Reaching out to scholars and academic institutions constitute an important part of the activities of the Muktabodha Indological Research Institute (MIRI). In March this year, the MIRI team called on the Oxford Centre for Hindu Studies (OCHS), a recognised independent centre of Oxford University.
The OCHS is an academy dedicated to preserving India’s cultural heritage and promoting a better understanding of it through a comprehensive programme of education, publishing, and research. It brings together lecturers, scholars, and students, involving them in teaching, research, conferences, and publishing.

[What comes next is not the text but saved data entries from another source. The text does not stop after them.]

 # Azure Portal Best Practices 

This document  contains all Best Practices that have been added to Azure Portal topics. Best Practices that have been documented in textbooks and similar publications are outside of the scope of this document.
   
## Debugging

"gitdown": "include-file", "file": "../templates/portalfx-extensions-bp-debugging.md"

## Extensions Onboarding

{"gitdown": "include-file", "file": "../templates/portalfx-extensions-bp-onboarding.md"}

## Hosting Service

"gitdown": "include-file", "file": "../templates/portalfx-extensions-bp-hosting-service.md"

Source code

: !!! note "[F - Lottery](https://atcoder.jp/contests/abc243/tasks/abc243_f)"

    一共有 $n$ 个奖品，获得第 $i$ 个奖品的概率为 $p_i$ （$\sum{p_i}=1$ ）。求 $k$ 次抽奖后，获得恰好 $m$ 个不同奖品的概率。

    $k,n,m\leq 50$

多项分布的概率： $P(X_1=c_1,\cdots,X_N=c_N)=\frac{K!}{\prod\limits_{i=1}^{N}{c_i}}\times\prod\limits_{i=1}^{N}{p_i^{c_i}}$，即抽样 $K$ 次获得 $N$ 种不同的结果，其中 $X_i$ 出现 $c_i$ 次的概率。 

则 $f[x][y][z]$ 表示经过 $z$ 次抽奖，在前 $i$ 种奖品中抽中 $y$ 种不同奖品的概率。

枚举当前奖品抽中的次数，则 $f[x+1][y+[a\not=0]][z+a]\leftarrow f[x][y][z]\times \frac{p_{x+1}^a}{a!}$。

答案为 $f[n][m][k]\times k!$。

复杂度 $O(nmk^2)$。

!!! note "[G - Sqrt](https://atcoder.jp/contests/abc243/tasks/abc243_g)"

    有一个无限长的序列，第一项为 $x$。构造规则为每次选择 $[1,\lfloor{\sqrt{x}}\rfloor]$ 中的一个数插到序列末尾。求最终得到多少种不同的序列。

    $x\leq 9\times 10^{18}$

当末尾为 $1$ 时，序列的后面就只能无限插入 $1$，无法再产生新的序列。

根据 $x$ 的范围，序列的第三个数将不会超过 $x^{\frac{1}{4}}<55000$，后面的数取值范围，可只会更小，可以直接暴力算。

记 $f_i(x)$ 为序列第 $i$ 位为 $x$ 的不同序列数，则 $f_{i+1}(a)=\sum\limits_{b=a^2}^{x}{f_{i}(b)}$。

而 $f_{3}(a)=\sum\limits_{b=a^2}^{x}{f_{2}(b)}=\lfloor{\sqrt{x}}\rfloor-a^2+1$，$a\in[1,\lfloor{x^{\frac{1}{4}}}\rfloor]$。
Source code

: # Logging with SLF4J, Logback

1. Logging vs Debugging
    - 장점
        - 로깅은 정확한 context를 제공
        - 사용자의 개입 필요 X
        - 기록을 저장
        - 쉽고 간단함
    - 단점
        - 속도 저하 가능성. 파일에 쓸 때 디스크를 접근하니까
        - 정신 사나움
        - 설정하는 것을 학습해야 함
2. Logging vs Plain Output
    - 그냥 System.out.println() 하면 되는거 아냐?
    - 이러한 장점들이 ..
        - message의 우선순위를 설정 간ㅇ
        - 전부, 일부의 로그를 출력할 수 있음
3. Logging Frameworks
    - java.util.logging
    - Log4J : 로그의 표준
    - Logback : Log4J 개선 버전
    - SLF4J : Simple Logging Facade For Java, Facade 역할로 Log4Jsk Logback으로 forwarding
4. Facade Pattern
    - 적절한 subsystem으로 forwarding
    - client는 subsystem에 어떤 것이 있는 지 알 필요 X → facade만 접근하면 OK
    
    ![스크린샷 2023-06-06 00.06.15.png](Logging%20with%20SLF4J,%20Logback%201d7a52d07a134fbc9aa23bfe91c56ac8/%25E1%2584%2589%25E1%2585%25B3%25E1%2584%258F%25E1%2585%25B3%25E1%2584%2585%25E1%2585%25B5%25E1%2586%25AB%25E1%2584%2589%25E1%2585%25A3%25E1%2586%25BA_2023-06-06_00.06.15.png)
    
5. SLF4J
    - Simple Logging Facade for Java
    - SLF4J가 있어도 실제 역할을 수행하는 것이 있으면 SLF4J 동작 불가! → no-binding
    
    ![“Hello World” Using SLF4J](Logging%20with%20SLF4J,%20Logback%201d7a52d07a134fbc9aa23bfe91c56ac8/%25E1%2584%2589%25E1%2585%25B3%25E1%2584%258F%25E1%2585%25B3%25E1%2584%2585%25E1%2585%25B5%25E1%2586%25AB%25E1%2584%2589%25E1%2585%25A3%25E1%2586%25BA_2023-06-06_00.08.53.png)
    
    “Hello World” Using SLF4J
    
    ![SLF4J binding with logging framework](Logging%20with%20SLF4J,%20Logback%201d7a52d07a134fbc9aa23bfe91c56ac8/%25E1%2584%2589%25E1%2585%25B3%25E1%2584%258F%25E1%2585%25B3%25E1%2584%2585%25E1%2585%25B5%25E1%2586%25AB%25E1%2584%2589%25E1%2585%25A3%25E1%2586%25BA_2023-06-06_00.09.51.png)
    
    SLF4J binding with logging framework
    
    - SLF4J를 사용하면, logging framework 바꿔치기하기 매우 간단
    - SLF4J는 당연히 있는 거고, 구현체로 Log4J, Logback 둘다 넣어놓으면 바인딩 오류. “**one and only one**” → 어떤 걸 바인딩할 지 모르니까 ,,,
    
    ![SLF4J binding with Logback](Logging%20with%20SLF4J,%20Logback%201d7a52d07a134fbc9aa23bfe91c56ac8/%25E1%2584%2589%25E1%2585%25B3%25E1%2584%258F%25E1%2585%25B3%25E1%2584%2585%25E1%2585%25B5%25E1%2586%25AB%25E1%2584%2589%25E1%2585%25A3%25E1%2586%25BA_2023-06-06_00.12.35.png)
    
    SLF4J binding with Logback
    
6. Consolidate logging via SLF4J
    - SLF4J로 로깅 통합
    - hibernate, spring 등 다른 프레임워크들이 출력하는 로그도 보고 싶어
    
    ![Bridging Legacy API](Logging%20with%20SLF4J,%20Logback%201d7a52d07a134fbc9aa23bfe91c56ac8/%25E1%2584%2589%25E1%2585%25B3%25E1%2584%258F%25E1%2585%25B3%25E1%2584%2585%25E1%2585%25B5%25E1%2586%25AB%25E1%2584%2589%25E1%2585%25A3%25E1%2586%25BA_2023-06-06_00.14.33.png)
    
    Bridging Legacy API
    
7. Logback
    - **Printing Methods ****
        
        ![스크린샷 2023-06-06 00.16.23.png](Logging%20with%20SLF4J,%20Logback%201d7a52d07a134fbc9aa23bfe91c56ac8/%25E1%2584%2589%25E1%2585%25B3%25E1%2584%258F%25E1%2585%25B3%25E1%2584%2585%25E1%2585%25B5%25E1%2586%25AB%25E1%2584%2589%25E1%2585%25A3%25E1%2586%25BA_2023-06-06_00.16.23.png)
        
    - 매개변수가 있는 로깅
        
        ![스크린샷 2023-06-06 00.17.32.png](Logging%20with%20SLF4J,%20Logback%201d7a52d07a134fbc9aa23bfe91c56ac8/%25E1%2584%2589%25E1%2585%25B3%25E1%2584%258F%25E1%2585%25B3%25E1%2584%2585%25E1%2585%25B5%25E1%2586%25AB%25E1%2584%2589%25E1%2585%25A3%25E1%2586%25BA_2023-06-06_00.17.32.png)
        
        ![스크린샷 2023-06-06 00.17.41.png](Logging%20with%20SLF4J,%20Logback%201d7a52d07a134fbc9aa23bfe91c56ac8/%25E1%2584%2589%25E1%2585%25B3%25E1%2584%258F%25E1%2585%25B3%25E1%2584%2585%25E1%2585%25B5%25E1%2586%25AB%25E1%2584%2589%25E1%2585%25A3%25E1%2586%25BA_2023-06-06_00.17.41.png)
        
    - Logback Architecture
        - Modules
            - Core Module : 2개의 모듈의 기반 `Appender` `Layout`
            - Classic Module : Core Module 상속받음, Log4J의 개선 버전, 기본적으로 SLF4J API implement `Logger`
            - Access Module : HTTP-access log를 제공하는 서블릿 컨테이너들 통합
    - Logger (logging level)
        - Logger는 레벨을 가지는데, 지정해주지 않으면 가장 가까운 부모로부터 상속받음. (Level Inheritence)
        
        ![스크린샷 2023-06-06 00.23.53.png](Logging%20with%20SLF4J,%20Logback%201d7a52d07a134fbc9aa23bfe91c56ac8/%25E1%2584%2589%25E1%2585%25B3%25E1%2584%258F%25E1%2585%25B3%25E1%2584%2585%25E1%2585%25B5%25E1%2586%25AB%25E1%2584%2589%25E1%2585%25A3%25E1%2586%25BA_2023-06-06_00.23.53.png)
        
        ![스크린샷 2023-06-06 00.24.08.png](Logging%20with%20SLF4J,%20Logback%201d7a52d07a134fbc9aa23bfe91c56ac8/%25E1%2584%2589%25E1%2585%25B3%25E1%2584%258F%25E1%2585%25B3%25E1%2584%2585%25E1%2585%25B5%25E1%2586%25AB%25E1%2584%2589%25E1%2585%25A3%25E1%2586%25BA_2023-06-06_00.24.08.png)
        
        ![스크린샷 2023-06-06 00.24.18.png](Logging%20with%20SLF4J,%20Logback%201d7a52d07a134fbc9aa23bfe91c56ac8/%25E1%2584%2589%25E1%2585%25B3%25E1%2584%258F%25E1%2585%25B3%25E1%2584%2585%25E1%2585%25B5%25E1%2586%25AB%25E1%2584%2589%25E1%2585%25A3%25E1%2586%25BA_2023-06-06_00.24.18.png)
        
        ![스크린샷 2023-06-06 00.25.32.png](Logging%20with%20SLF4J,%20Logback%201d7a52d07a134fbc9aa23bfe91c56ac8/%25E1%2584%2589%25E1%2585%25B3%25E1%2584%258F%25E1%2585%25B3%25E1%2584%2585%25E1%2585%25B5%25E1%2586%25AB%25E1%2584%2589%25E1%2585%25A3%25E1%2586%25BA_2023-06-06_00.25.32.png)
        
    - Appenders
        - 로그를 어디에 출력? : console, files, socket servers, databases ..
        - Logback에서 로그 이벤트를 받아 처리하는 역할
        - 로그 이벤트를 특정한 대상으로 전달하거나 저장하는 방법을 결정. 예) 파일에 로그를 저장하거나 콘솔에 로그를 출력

It also links them with Oxford University’s art collections, archives, and libraries, which remains the largest collection of Sanskrit manuscripts outside of India.
Present at the meeting were, Professor Gavin Flood, Academic Director at OCHS, Research Fellows Dr Jessica Frazier and Dr Bjarne Wernicke-Olesen, together with Dr Rembert Lutjeharms, Librarian, and Shaunaka Rishi Das, Founder/Director of the OCHS, and Oxford University’s first Hindu Chaplain.
The team was interested in helping get the word out about MIRI’s mission of manuscript preservation through digitization, and about MIRI’s future plans to translate key texts from its digital library. MIRI believes that true preservation depends on high quality, accessible translations that can get the content of the original texts into a broader academic and philosophical discourse with scholars who are not trained in Sanskrit, as well as the general public.
Further meetings and the prospect of future collaborations with the OCHS in translation projects were also discussed.